Django Architecture
Django Architecture
MVT Architecture Overview
Django follows a pattern called MVT — Model, View, Template. If you've heard of MVC (Model-View-Controller) from other frameworks, MVT is Django's variation on the same idea. The names map roughly like this: Django's View is similar to a Controller, and Django's Template is similar to a View in MVC. Django itself acts as the Controller in the background, routing requests to the right view.
Here's what each layer does:
- Model — defines your data structure and handles all database interaction. A model is a Python class that maps to a database table. Each attribute of the class maps to a column in that table.
- View — contains the business logic. A view receives an HTTP request, does something with it (queries the database, processes a form, calls an external API), and returns an HTTP response.
- Template — handles the presentation layer. A template is an HTML file with special Django syntax that lets you inject dynamic data, loop over lists, and apply conditional logic.
The flow looks like this: a user makes a request → Django's URL router sends it to the right view → the view queries the model → the view passes data to a template → the template renders HTML → Django sends the response back to the user.
Components of Django
Beyond the core MVT layers, a Django project is made up of several other important pieces:
- URL Configuration — a file (usually urls.py) that maps URL patterns to views. Think of it as the table of contents for your application.
- Middleware — a series of hooks that process every request and response globally. Middleware handles things like session management, authentication checking, and security headers.
- Forms — Django's forms library handles data validation and HTML form rendering. It connects cleanly to models, so you can generate a form directly from a model definition.
- Signals — a way for different parts of your application to communicate without being tightly coupled. For example, you can trigger an email notification automatically whenever a new user registers, without putting that logic inside the registration view.

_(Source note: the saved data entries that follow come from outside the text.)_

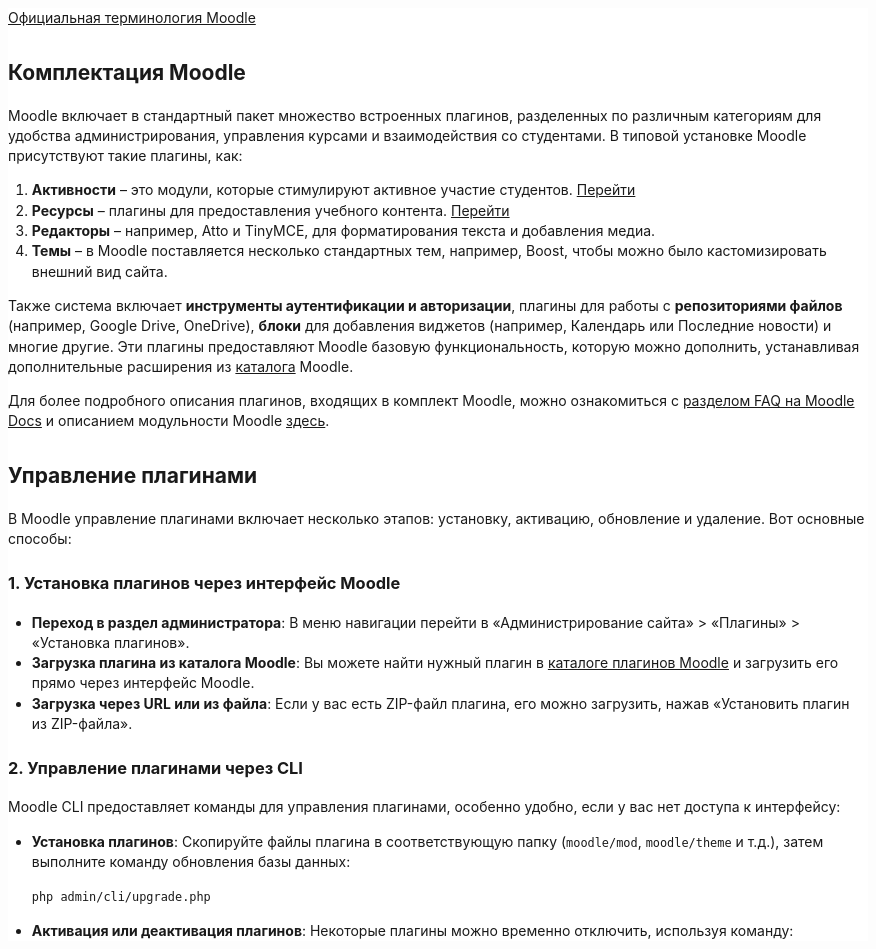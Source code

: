 [Официальная терминология Moodle][terminology]

## Комплектация Moodle

Moodle включает в стандартный пакет множество встроенных плагинов, разделенных по различным категориям для удобства администрирования, управления курсами и взаимодействия со студентами. В типовой установке Moodle присутствуют такие плагины, как:

1. **Активности** – это модули, которые стимулируют активное участие студентов. [Перейти](#активности-и-модули-активности)
2. **Ресурсы** – плагины для предоставления учебного контента. [Перейти](#ресурсы)
3. **Редакторы** – например, Atto и TinyMCE, для форматирования текста и добавления медиа.
4. **Темы** – в Moodle поставляется несколько стандартных тем, например, Boost, чтобы можно было кастомизировать внешний вид сайта.

Также система включает **инструменты аутентификации и авторизации**, плагины для работы с **репозиториями файлов** (например, Google Drive, OneDrive), **блоки** для добавления виджетов (например, Календарь или Последние новости) и многие другие. Эти плагины предоставляют Moodle базовую функциональность, которую можно дополнить, устанавливая дополнительные расширения из [каталога](https://moodle.org/plugins) Moodle.

Для более подробного описания плагинов, входящих в комплект Moodle, можно ознакомиться с [разделом FAQ на Moodle Docs](https://docs.moodle.org/405/en/Plugins_FAQ) и описанием модульности Moodle [здесь](https://support.moodle.com/support/solutions/articles/80001075423-moodle-s-modularity-plugins-and-themes).

## Управление плагинами

В Moodle управление плагинами включает несколько этапов: установку, активацию, обновление и удаление. Вот основные способы:

### 1. Установка плагинов через интерфейс Moodle

- **Переход в раздел администратора**: В меню навигации перейти в «Администрирование сайта» > «Плагины» > «Установка плагинов».
- **Загрузка плагина из каталога Moodle**: Вы можете найти нужный плагин в [каталоге плагинов Moodle](https://moodle.org/plugins) и загрузить его прямо через интерфейс Moodle.
- **Загрузка через URL или из файла**: Если у вас есть ZIP-файл плагина, его можно загрузить, нажав «Установить плагин из ZIP-файла».

### 2. Управление плагинами через CLI

Moodle CLI предоставляет команды для управления плагинами, особенно удобно, если у вас нет доступа к интерфейсу:

- **Установка плагинов**: Скопируйте файлы плагина в соответствующую папку (`moodle/mod`, `moodle/theme` и т.д.), затем выполните команду обновления базы данных:

    ```bash
    php admin/cli/upgrade.php
    ```

- **Активация или деактивация плагинов**: Некоторые плагины можно временно отключить, используя команду:


[dckrcmps]: docker-compose.md
[lms]: inf-panel-lms.md
[mdldckr]: moodle-docker.md
[calendar]: calendar.md
[terminology]: https://moodle.org/mod/data/view.php?id=7176
[dev-sub-plugins]: https://docs.moodle.org/dev/Subplugins
[plugintypes]: https://moodledev.io/docs/5.0/apis/plugintypes
[plugintypes-naming]: https://moodledev.io/docs/5.0/apis/plugintypes#naming-conventions
[pt-mod]: https://moodledev.io/docs/5.0/apis/plugintypes/mod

- Settings — a single settings.py file that configures everything: database connection, installed apps, middleware, static files, email settings, and more.
Request-Response Cycle
Understanding exactly what happens when a user visits a Django-powered URL helps everything else make sense. Here's the complete journey:
- The user's browser sends an HTTP request to your server.
- Django's WSGI/ASGI server receives the request and passes it to Django.
- Django runs the request through each piece of middleware in order (security checks, session loading, authentication, etc.).
- Django's URL router compares the request URL against the patterns in urls.py until it finds a match.
- Django calls the matched view function (or class), passing it the request object.
- The view does its work — querying the database, processing data, whatever the feature requires.
- The view passes a context dictionary to a template and calls render().
- Django's template engine processes the template file, substitutes in the context data, and produces a plain HTML string.
- Django wraps that HTML in an HttpResponse object.
- The response passes back through middleware in reverse order.
- Django sends the HTTP response back to the user's browser.
The whole process typically takes a few milliseconds. Knowing this cycle makes it much easier to debug problems — you always know where in the chain to look.